(Extracted information)
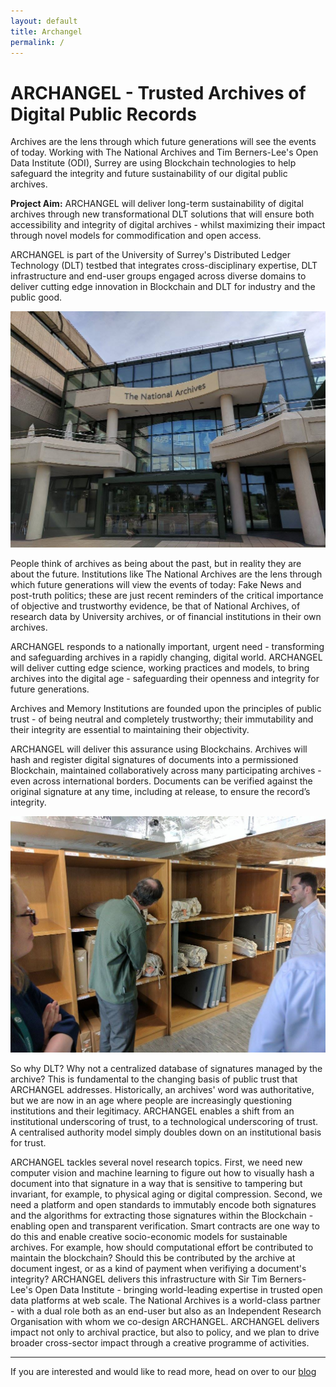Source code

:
 ```yaml
---
layout: default
title: Archangel
permalink: /
---
```

<h1>ARCHANGEL - Trusted Archives of Digital Public Records</h1>
<p>Archives are the lens through which future generations will see the events of today. Working with The National Archives and Tim Berners-Lee's Open Data Institute (ODI), Surrey are using Blockchain technologies to help safeguard the integrity and future sustainability of our digital public archives.</p>
<p><b>Project Aim:</b> ARCHANGEL will deliver long-term sustainability of digital archives through new transformational DLT solutions that will ensure both accessibility and integrity of digital archives - whilst maximizing their impact through novel models for commodification and open access.</p>
<p>

<p>ARCHANGEL is part of the University of Surrey's Distributed Ledger Technology (DLT) testbed that integrates cross-disciplinary expertise, DLT infrastructure and end-user groups engaged across diverse domains to deliver cutting edge innovation in Blockchain and DLT for industry and the public good.</p>
<img src="assets/images/na2.jpg" alt="The National Archives, London, UK"/>

<p>
People think of archives as being about the past, but in reality they are about the future.  Institutions like The National Archives are the lens through which future generations will view the events of today: Fake News and post-truth politics;  these are just recent reminders of the critical importance of objective and trustworthy evidence, be that of National Archives, of research data by University archives, or of financial institutions in their own archives.
</p>
<p>
ARCHANGEL responds to a nationally important, urgent need - transforming and safeguarding archives in a rapidly changing, digital world.   ARCHANGEL will deliver cutting edge science, working practices and models, to bring archives into the digital age - safeguarding their openness and integrity for future generations.
</p>
<p>
Archives and Memory Institutions are founded upon the principles of public trust - of being neutral and completely trustworthy; their immutability and their integrity are essential to maintaining their objectivity. 
</p>
<p>
ARCHANGEL will deliver this assurance using Blockchains.  Archives will hash and register digital signatures of documents into a permissioned Blockchain, maintained collaboratively across many participating archives  - even across international borders.  Documents can be verified against the original signature at any time, including at release, to ensure the record’s integrity.  
</p>
<img src="assets/images/na3.jpg" alt="">
<p>
So why DLT?   Why not a centralized database of signatures managed by the archive?  This is fundamental to the changing basis of public trust that ARCHANGEL addresses.    Historically, an archives' word was authoritative, but we are now in an age where people are increasingly questioning institutions and their legitimacy.  ARCHANGEL enables a shift from an institutional underscoring of trust, to a technological underscoring of trust.  A centralised authority model simply doubles down on an institutional basis for trust. 
</p>
<p>
ARCHANGEL tackles several novel research topics. 
First, we need new computer vision and machine learning to figure out how to visually hash a document into that signature in a way that is sensitive to tampering but invariant, for example, to physical aging or digital compression.  Second, we need a platform and open standards to immutably encode both signatures and the algorithms for extracting those signatures within the Blockchain - enabling open and transparent verification.  Smart contracts are one way to do this and enable creative socio-economic models for sustainable archives.  For example, how should computational effort be contributed to maintain the blockchain? Should this be contributed by the archive at document ingest, or as a kind of payment when verifiying a document's integrity?  
ARCHANGEL delivers this infrastructure with Sir Tim Berners-Lee's Open Data Institute - bringing world-leading expertise in trusted open data platforms at web scale.  The National Archives is a world-class partner - with a dual role both as an end-user but also as an Independent Research Organisation with whom we co-design ARCHANGEL.   ARCHANGEL delivers impact not only to archival practice, but also to policy, and we plan to drive broader cross-sector impact through a creative programme of activities.
</p>
<hr/>
<p>If you are interested and would like to read more, head on over to our <a href="/blog">blog</a></p>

(Task) Number of lines holding "assets" in the material: state it with no other words.

(Written response) 2